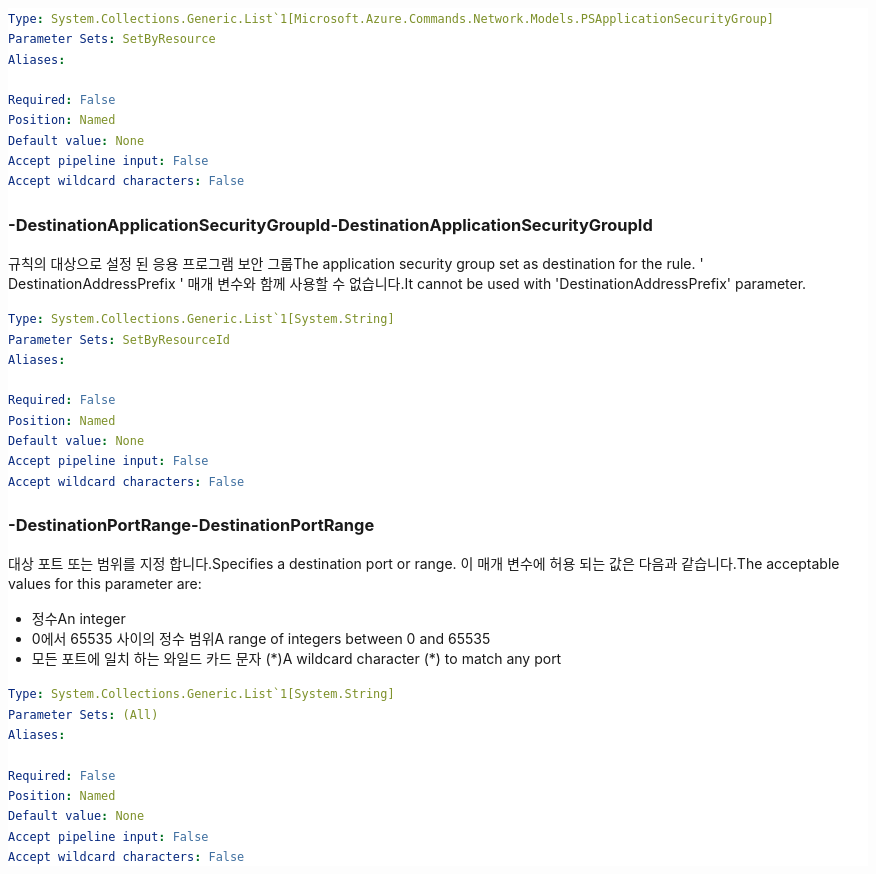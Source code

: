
 ```yaml
Type: System.Collections.Generic.List`1[Microsoft.Azure.Commands.Network.Models.PSApplicationSecurityGroup]
Parameter Sets: SetByResource
Aliases: 

Required: False
Position: Named
Default value: None
Accept pipeline input: False
Accept wildcard characters: False
```

### <span data-ttu-id="7545d-133">-DestinationApplicationSecurityGroupId</span><span class="sxs-lookup"><span data-stu-id="7545d-133">-DestinationApplicationSecurityGroupId</span></span>
<span data-ttu-id="7545d-134">규칙의 대상으로 설정 된 응용 프로그램 보안 그룹</span><span class="sxs-lookup"><span data-stu-id="7545d-134">The application security group set as destination for the rule.</span></span> <span data-ttu-id="7545d-135">' DestinationAddressPrefix ' 매개 변수와 함께 사용할 수 없습니다.</span><span class="sxs-lookup"><span data-stu-id="7545d-135">It cannot be used with 'DestinationAddressPrefix' parameter.</span></span>

```yaml
Type: System.Collections.Generic.List`1[System.String]
Parameter Sets: SetByResourceId
Aliases: 

Required: False
Position: Named
Default value: None
Accept pipeline input: False
Accept wildcard characters: False
```

### <span data-ttu-id="7545d-136">-DestinationPortRange</span><span class="sxs-lookup"><span data-stu-id="7545d-136">-DestinationPortRange</span></span>
<span data-ttu-id="7545d-137">대상 포트 또는 범위를 지정 합니다.</span><span class="sxs-lookup"><span data-stu-id="7545d-137">Specifies a destination port or range.</span></span>
<span data-ttu-id="7545d-138">이 매개 변수에 허용 되는 값은 다음과 같습니다.</span><span class="sxs-lookup"><span data-stu-id="7545d-138">The acceptable values for this parameter are:</span></span>

- <span data-ttu-id="7545d-139">정수</span><span class="sxs-lookup"><span data-stu-id="7545d-139">An integer</span></span> 
- <span data-ttu-id="7545d-140">0에서 65535 사이의 정수 범위</span><span class="sxs-lookup"><span data-stu-id="7545d-140">A range of integers between 0 and 65535</span></span>
- <span data-ttu-id="7545d-141">모든 포트에 일치 하는 와일드 카드 문자 (\*)</span><span class="sxs-lookup"><span data-stu-id="7545d-141">A wildcard character (\*) to match any port</span></span>

```yaml
Type: System.Collections.Generic.List`1[System.String]
Parameter Sets: (All)
Aliases: 

Required: False
Position: Named
Default value: None
Accept pipeline input: False
Accept wildcard characters: False
```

====

■ WHAT YOU WILL DO: The required output is a copy of each line in the records where the string "data" occurs.

■ WRITTEN SOLUTION:
### <span data-ttu-id="7545d-133">-DestinationApplicationSecurityGroupId</span><span class="sxs-lookup"><span data-stu-id="7545d-133">-DestinationApplicationSecurityGroupId</span></span>
<span data-ttu-id="7545d-134">규칙의 대상으로 설정 된 응용 프로그램 보안 그룹</span><span class="sxs-lookup"><span data-stu-id="7545d-134">The application security group set as destination for the rule.</span></span> <span data-ttu-id="7545d-135">' DestinationAddressPrefix ' 매개 변수와 함께 사용할 수 없습니다.</span><span class="sxs-lookup"><span data-stu-id="7545d-135">It cannot be used with 'DestinationAddressPrefix' parameter.</span></span>
### <span data-ttu-id="7545d-136">-DestinationPortRange</span><span class="sxs-lookup"><span data-stu-id="7545d-136">-DestinationPortRange</span></span>
<span data-ttu-id="7545d-137">대상 포트 또는 범위를 지정 합니다.</span><span class="sxs-lookup"><span data-stu-id="7545d-137">Specifies a destination port or range.</span></span>
<span data-ttu-id="7545d-138">이 매개 변수에 허용 되는 값은 다음과 같습니다.</span><span class="sxs-lookup"><span data-stu-id="7545d-138">The acceptable values for this parameter are:</span></span>
- <span data-ttu-id="7545d-139">정수</span><span class="sxs-lookup"><span data-stu-id="7545d-139">An integer</span></span> 
- <span data-ttu-id="7545d-140">0에서 65535 사이의 정수 범위</span><span class="sxs-lookup"><span data-stu-id="7545d-140">A range of integers between 0 and 65535</span></span>
- <span data-ttu-id="7545d-141">모든 포트에 일치 하는 와일드 카드 문자 (\*)</span><span class="sxs-lookup"><span data-stu-id="7545d-141">A wildcard character (\*) to match any port</span></span>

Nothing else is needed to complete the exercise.